Exercise goal:
Retype all of the data exactly as given.

[Items from a dataset]
^^^^
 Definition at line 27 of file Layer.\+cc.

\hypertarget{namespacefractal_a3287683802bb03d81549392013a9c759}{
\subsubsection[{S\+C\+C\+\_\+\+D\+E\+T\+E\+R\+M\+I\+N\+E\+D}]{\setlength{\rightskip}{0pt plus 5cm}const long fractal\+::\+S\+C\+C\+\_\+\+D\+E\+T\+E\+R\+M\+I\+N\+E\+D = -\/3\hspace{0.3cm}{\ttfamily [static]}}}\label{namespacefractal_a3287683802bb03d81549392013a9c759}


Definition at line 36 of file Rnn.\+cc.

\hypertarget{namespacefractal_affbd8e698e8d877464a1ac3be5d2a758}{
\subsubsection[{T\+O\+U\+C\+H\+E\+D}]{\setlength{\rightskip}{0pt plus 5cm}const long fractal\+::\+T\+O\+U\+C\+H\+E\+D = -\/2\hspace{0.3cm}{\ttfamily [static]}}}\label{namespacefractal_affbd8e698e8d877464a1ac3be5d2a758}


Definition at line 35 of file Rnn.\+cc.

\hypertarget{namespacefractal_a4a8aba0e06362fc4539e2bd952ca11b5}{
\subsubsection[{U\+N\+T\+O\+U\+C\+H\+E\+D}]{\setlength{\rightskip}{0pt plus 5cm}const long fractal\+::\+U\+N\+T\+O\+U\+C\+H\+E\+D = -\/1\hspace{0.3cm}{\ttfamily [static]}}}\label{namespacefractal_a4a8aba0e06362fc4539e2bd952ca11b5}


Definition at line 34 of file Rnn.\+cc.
^^^^
Response to the task:
 Definition at line 27 of file Layer.\+cc.

\hypertarget{namespacefractal_a3287683802bb03d81549392013a9c759}{
\subsubsection[{S\+C\+C\+\_\+\+D\+E\+T\+E\+R\+M\+I\+N\+E\+D}]{\setlength{\rightskip}{0pt plus 5cm}const long fractal\+::\+S\+C\+C\+\_\+\+D\+E\+T\+E\+R\+M\+I\+N\+E\+D = -\/3\hspace{0.3cm}{\ttfamily [static]}}}\label{namespacefractal_a3287683802bb03d81549392013a9c759}


Definition at line 36 of file Rnn.\+cc.

\hypertarget{namespacefractal_affbd8e698e8d877464a1ac3be5d2a758}{
\subsubsection[{T\+O\+U\+C\+H\+E\+D}]{\setlength{\rightskip}{0pt plus 5cm}const long fractal\+::\+T\+O\+U\+C\+H\+E\+D = -\/2\hspace{0.3cm}{\ttfamily [static]}}}\label{namespacefractal_affbd8e698e8d877464a1ac3be5d2a758}


Definition at line 35 of file Rnn.\+cc.

\hypertarget{namespacefractal_a4a8aba0e06362fc4539e2bd952ca11b5}{
\subsubsection[{U\+N\+T\+O\+U\+C\+H\+E\+D}]{\setlength{\rightskip}{0pt plus 5cm}const long fractal\+::\+U\+N\+T\+O\+U\+C\+H\+E\+D = -\/1\hspace{0.3cm}{\ttfamily [static]}}}\label{namespacefractal_a4a8aba0e06362fc4539e2bd952ca11b5}


Definition at line 34 of file Rnn.\+cc.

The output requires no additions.